Geert Pingen @gpgn

Cloud & Machine Learning Engineer, Research Scientist
Tracking People Streams
Research
Image Processing

Introduction

The management and control of large gatherings of people at events, such as festivals, poses significant challenges to public safety. The high density of people at these events can give rise to dangerous situations. Crowd analysis can aid in mitigating the security risks. In these occasions masses of people are monitored by one or more observers and, if necessary, security services are ready to act and redirect them to different areas. However, given the large scale of these situations, an automatic method to detect potentially dangerous phenomenon can be a helpful instrument to support human supervision. The construction of good crowd models can also aid in the design of public spaces, since these should be able to withstand the crowds that are expected to be there.

People stream analysis

Significant effort has already been directed towards crowd and people stream analysis [3] [4] [5], the detection of dangerous or incongruous events [6] [7], and towards the integration of such analysis into a surveillance system [8]. A 2013 review of video analytics of crowded scenes can be found in published work by M. Thida, et al.

Crowd behaviour patterns

Several behaviour patterns like blockings, bottlenecks, rings, fountainheads and lanes were proposed by Solmaz et al., and also adapted by Stijntjes. In their work, they propose a method of automated analysis of crowd behaviour based on optical flow and regions of interest. This method integrates low-level features retrieved from analysing the optical flow field of a scene, with high level information retrieved through the extraction of features by determining a Jacobian in regions of interest. Since it does not require training, or individual analysis of objects in the scene, it might prove useful for on the fly crowd behaviour analysis.
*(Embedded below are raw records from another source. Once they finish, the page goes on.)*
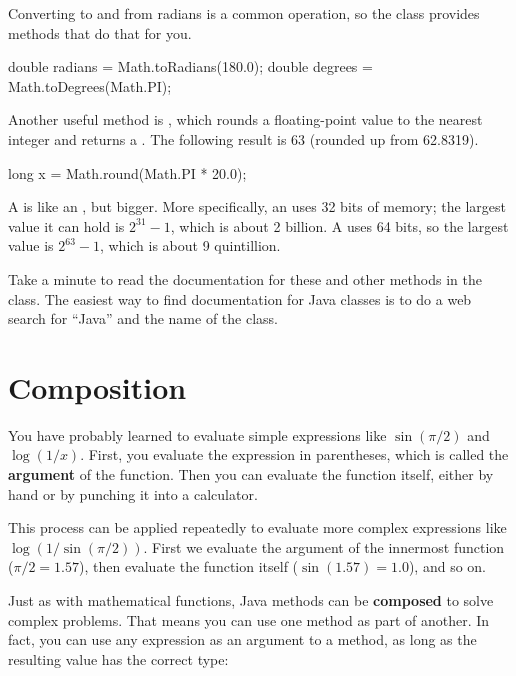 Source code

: Converting to and from radians is a common operation, so the  class provides methods that do that for you.

\begin{code}
double radians = Math.toRadians(180.0);
double degrees = Math.toDegrees(Math.PI);
\end{code}


Another useful method is , which rounds a floating-point value to the nearest integer and returns a .
The following result is 63 (rounded up from 62.8319).

\begin{code}
long x = Math.round(Math.PI * 20.0);
\end{code}

A  is like an , but bigger.
More specifically, an  uses 32 bits of memory; the largest value it can hold is $2^{31}-1$, which is about 2 billion.
A  uses 64 bits, so the largest value is $2^{63}-1$, which is about 9 quintillion.

Take a minute to read the documentation for these and other methods in the  class.
The easiest way to find documentation for Java classes is to do a web search for ``Java'' and the name of the class.


\section{Composition}


You have probably learned to evaluate simple expressions like $\sin(\pi/2)$ and $\log(1/x)$.
First, you evaluate the expression in parentheses, which is called the {\bf argument} of the function.
Then you can evaluate the function itself, either by hand or by punching it into a calculator.

This process can be applied repeatedly to evaluate more complex expressions like $\log(1/\sin(\pi/2))$.
First we evaluate the argument of the innermost function ($\pi/2 = 1.57$), then evaluate the function itself ($\sin(1.57) = 1.0$), and so on.


Just as with mathematical functions, Java methods can be {\bf composed} to solve complex problems.
That means you can use one method as part of another.
In fact, you can use any expression as an argument to a method, as long as the resulting value has the correct type:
This project is based primarily on previous research done by Solmaz et al., and Stijntjes. Videos of crowded scenes were studied and patterns which may occur and evolve in risky situations were identified: in particular we focussed our attention on bottlenecks and studied them using a method based on optical flow and eigenvalue maps.

Blockings and bottlenecks may indicate obstructions, such as people stumbling, or partially closed off passageways. Fountainheads and ring formations may indicate that there is a potentially dangerous situation or object at the centre of these patterns. The automated early detection of such events can be a major contribution to health and safety services. Not only to guide the large stream of people to safety orderly, but also to rapidly respond to threats or give first aid.

Data

Footage of crowded scenes is easily found on the web, but most of them are registered from moving cameras or change perspective frequently, making them not quite suited for our purposes. In this project, input obtained from a fixed camera is analysed and predefined patterns (bottlenecks) are extracted where possible. To extend the dataset a number of computer generated video sequences have been created using a free software package Pedestrian Dynamics 2. This allows for data creation in a controlled and qualified manner for analysis. The complete dataset on which we tested our implementation therefore consists of our own generated data and an expansion of footage found on the internet.

Method

For a given video sequence, after preprocessing, the optical flow is determined. A Jacobian matrix is calculated for the entire flow field. From this matrix eigenvalue maps are calculated. Finally, relevant sections denoting possible bottleneck features are determined in the eigenvalue map. Sections marked as possible bottlenecks are compared with a ground-truth in order to determine the correctness of the method. We will go into a little more detail for each of these steps now.

Preprocessing

Raw video sequences are converted to grayscale and exported as individual images. Any detectable bottlenecks in the videos are examined by visual inspection and stored as ground truth. Furthermore, the geometric scale (pixels/m) of the video is determined by finding objects in the scene with a known size; this assumes the video is shot top-down. Angled videos (albeit small angles) were used as well. Finally, the input sequences were scaled to a fixed geometric scale of 10px/m. A typical input image is shown in Figure 1a.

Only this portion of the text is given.